4. Think About Your Physical Space

When women are nervous, they tend to take up as little space as possible -- crossing their legs, tucking their arms into the chair, but this looks weak and lacks confidence in an interview. When men are nervous they try to claim space by spreading out their legs and draping arms over nearby chairs and couches. However, taking up a lot of space is seen as aggressive by female interviewers and competitive by male interviewers. So be careful about your physical space -- be confident in your movements, don't tuck in your legs or overly spread out. This makes you look collected and balanced.

5. Sit Right

The best way to sit in an interview is in slightly angled chairs. If you have the choice, try to sit at a slight angle because studies show that when chairs are directly across from each other there is less recall of what is said, more negative answers and more close-mindedness.

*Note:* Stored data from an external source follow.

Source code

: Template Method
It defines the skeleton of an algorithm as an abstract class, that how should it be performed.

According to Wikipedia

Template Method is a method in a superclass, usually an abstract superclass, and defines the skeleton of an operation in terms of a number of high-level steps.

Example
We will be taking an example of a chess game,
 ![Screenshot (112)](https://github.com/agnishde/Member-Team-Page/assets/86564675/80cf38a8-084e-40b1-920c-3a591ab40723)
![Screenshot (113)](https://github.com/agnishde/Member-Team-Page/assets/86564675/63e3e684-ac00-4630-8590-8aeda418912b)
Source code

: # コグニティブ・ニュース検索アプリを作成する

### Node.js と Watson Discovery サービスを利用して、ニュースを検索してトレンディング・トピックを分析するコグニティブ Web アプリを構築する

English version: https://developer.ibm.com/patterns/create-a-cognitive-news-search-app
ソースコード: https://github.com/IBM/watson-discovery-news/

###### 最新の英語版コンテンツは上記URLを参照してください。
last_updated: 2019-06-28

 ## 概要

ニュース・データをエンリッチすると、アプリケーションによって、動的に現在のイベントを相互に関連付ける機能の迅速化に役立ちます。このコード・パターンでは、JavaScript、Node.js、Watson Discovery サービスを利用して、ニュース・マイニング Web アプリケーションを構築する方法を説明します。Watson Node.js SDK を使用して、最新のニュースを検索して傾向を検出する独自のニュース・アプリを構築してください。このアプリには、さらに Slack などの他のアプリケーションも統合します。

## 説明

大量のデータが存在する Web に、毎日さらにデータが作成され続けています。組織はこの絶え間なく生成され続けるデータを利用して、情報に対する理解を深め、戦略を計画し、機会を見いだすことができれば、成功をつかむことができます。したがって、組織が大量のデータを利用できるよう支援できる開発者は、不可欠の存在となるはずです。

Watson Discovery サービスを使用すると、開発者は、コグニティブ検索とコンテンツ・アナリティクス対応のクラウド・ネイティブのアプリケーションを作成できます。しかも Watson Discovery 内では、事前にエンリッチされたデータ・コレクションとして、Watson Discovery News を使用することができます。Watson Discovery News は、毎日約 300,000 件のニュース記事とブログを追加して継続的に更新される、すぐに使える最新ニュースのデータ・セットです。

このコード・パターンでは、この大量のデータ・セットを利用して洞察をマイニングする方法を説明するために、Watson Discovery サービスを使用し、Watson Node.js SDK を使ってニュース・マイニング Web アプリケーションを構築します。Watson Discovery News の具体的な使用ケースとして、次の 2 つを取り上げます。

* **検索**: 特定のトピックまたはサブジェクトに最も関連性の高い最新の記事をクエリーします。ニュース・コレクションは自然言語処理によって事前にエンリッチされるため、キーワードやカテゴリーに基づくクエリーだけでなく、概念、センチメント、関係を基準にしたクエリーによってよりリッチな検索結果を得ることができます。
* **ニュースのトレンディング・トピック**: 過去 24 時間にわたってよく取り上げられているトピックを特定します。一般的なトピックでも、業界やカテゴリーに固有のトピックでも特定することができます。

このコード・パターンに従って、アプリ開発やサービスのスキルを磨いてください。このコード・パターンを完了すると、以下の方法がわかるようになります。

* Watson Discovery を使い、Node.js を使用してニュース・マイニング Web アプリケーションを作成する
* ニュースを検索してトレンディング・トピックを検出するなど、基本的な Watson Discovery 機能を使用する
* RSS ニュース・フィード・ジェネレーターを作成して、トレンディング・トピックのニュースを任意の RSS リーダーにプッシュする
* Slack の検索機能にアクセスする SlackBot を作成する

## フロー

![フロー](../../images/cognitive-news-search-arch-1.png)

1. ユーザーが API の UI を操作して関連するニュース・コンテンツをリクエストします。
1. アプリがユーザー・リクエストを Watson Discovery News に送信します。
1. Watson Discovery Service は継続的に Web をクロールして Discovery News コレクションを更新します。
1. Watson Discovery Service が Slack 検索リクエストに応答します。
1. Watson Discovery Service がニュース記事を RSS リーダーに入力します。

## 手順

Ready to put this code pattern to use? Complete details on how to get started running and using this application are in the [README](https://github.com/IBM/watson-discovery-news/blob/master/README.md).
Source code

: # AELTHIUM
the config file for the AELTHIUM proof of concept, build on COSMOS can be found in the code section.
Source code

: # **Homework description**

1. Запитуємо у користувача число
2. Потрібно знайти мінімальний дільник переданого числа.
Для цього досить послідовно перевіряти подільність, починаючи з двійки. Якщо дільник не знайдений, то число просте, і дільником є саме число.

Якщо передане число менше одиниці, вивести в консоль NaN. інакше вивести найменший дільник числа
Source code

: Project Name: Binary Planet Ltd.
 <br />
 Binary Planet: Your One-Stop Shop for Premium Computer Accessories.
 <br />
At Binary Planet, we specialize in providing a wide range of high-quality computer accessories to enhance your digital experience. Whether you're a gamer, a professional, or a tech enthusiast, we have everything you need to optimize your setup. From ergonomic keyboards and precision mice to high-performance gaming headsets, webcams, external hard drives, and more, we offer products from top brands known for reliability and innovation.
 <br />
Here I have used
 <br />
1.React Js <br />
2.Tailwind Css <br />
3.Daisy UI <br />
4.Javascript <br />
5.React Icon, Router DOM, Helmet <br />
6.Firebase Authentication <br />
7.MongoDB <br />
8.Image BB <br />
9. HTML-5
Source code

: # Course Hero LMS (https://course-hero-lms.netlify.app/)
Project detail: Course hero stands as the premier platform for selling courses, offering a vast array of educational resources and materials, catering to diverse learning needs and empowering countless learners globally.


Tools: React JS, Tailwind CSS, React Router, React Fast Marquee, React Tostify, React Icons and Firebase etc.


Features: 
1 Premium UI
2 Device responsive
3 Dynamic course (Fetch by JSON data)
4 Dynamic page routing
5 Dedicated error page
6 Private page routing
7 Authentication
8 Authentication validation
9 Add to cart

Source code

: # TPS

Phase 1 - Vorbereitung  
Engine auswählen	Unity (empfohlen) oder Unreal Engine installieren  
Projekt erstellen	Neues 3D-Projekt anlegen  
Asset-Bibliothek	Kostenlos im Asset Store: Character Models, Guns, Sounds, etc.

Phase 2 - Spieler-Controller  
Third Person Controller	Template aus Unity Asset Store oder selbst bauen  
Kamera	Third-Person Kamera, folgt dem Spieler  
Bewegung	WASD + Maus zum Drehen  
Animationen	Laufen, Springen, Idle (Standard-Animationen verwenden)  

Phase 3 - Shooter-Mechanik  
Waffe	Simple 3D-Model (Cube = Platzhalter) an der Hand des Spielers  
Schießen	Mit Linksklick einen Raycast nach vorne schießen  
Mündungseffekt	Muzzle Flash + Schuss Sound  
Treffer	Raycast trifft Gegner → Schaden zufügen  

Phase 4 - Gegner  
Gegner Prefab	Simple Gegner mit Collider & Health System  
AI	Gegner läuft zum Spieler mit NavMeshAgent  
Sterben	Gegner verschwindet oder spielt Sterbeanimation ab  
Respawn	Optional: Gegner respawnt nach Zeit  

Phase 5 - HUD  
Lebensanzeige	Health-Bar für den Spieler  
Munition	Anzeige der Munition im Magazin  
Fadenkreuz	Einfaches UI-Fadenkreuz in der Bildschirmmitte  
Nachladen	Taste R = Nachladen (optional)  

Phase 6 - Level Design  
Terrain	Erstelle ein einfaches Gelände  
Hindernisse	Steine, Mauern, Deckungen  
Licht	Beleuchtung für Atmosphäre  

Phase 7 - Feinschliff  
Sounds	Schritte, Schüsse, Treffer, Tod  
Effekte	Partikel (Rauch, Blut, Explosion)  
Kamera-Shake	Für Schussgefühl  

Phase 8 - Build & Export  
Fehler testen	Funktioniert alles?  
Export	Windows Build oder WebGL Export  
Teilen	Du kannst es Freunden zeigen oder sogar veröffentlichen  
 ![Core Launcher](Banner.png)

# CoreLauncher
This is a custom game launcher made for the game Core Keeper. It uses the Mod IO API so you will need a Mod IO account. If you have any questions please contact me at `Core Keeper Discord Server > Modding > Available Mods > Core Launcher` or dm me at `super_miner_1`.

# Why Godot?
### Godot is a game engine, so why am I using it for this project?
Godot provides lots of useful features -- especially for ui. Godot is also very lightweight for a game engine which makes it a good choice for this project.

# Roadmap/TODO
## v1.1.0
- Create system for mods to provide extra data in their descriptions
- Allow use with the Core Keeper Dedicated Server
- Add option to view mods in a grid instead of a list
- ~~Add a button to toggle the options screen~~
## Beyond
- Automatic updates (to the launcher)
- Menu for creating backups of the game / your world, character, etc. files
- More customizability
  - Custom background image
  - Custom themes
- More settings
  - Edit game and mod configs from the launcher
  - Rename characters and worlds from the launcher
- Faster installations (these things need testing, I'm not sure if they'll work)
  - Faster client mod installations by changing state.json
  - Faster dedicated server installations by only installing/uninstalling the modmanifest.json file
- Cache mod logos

6. Start in the Parking Lot

Your interview actually starts in the parking lot. You never know who you might meet in the elevator or if the receptionist reports on what she sees in the waiting room. Get in the mentality of your interview the second you pull into the lot.

7. Read Your Interviewer As Well

Remember if you are interviewing, be sure to know when your interviewer is lying to you by reading their nonverbal behavior.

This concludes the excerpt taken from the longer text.